▶ [PROBLEM TO SOLVE]: In the listing below, start your output at the line with "- ✅ **Conexión" and end it after the line with "- ✅ Health check de base de datos", copying every line exactly.

▶ [THE RECORDS]:

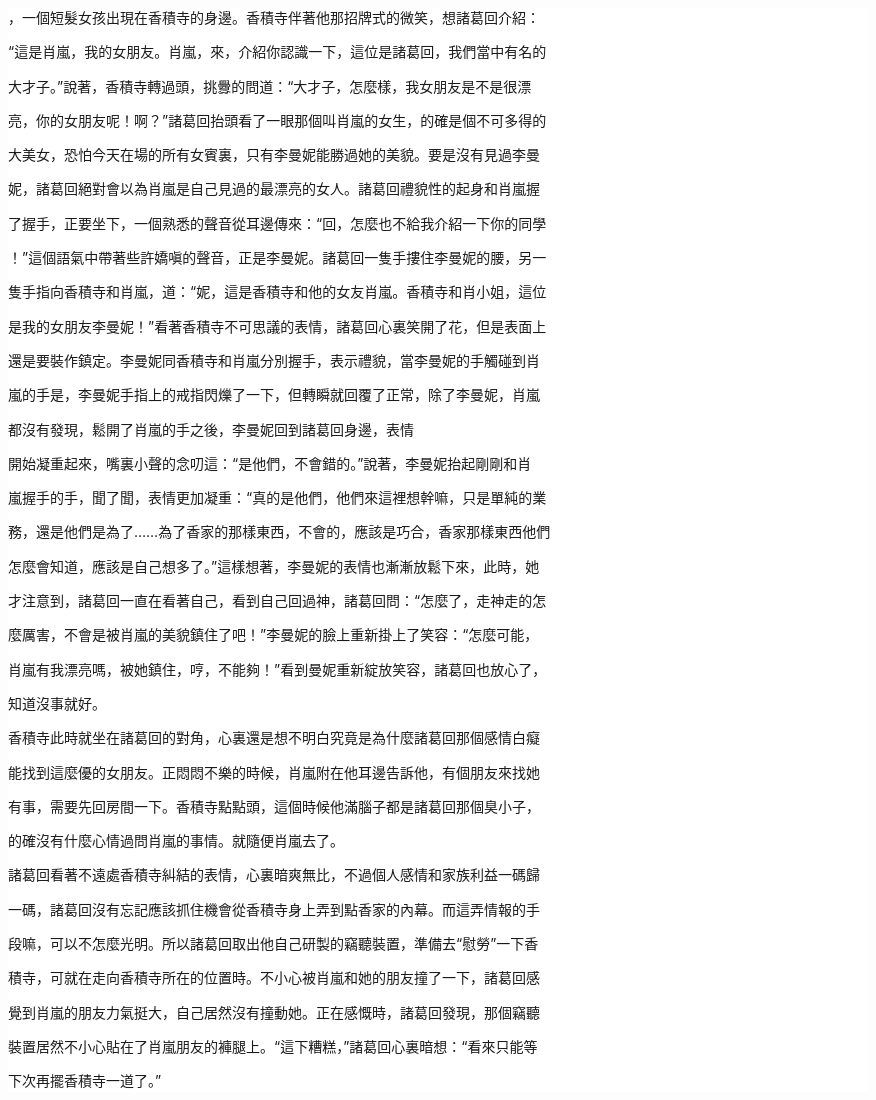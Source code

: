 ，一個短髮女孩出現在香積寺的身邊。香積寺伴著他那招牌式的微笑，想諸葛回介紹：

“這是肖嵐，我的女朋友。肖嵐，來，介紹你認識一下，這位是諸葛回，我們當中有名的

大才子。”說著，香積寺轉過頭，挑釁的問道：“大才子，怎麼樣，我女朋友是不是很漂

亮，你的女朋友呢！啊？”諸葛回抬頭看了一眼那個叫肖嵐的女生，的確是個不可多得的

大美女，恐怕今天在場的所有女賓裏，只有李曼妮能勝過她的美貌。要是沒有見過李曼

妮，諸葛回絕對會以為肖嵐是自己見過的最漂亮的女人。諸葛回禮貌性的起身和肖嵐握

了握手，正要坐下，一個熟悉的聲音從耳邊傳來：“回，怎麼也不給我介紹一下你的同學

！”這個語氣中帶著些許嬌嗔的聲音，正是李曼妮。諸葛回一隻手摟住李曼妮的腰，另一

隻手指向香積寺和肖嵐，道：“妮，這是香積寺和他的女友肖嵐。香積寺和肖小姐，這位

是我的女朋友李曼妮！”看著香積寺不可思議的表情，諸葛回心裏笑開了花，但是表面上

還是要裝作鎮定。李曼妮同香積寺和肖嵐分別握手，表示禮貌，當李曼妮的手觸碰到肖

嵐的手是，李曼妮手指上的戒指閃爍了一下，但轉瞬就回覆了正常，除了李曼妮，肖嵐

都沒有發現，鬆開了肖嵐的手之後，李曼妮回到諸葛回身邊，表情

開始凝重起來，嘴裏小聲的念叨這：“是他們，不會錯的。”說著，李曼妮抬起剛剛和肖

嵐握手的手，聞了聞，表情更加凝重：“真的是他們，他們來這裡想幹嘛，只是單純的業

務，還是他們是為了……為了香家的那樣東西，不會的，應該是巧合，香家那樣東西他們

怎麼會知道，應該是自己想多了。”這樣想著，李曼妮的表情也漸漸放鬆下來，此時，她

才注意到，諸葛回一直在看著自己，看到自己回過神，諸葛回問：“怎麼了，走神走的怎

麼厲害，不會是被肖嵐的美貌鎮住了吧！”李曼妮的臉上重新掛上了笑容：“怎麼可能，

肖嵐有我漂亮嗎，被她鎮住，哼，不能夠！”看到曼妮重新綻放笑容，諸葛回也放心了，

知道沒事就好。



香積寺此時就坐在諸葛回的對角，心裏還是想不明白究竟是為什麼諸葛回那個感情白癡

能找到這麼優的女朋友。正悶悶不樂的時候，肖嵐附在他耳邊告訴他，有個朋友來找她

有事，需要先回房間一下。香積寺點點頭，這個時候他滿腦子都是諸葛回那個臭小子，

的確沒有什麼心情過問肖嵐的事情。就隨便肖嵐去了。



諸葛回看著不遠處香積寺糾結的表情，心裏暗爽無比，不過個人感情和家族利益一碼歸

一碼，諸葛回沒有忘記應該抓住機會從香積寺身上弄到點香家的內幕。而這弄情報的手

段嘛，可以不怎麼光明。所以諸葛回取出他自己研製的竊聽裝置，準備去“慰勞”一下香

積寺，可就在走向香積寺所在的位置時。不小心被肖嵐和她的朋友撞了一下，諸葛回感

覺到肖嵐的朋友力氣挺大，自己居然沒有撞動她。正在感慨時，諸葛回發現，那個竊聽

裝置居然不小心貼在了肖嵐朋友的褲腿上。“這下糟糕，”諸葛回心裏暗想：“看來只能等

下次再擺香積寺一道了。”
--
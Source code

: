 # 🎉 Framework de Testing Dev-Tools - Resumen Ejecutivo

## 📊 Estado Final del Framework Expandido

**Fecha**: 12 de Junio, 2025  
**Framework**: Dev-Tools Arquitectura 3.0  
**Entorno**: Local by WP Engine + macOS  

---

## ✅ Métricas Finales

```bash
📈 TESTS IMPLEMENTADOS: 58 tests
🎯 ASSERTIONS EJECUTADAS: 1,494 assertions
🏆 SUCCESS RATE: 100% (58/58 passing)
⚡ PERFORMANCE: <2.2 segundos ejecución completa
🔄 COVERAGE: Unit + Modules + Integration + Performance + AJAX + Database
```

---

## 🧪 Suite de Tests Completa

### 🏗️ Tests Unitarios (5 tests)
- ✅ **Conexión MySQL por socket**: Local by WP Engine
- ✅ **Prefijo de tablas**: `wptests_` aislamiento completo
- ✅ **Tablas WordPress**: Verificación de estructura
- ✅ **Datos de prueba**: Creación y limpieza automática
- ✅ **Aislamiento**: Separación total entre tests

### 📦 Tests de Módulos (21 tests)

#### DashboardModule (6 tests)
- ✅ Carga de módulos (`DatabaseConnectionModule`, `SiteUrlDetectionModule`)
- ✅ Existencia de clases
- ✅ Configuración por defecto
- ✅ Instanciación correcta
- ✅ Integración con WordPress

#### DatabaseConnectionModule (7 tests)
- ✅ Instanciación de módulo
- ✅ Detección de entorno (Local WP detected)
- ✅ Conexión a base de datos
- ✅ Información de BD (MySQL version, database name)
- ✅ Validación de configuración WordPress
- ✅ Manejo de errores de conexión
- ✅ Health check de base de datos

▶ [ANSWER TO THIS TASK]:
- ✅ **Conexión MySQL por socket**: Local by WP Engine
- ✅ **Prefijo de tablas**: `wptests_` aislamiento completo
- ✅ **Tablas WordPress**: Verificación de estructura
- ✅ **Datos de prueba**: Creación y limpieza automática
- ✅ **Aislamiento**: Separación total entre tests

### 📦 Tests de Módulos (21 tests)

#### DashboardModule (6 tests)
- ✅ Carga de módulos (`DatabaseConnectionModule`, `SiteUrlDetectionModule`)
- ✅ Existencia de clases
- ✅ Configuración por defecto
- ✅ Instanciación correcta
- ✅ Integración con WordPress

#### DatabaseConnectionModule (7 tests)
- ✅ Instanciación de módulo
- ✅ Detección de entorno (Local WP detected)
- ✅ Conexión a base de datos
- ✅ Información de BD (MySQL version, database name)
- ✅ Validación de configuración WordPress
- ✅ Manejo de errores de conexión
- ✅ Health check de base de datos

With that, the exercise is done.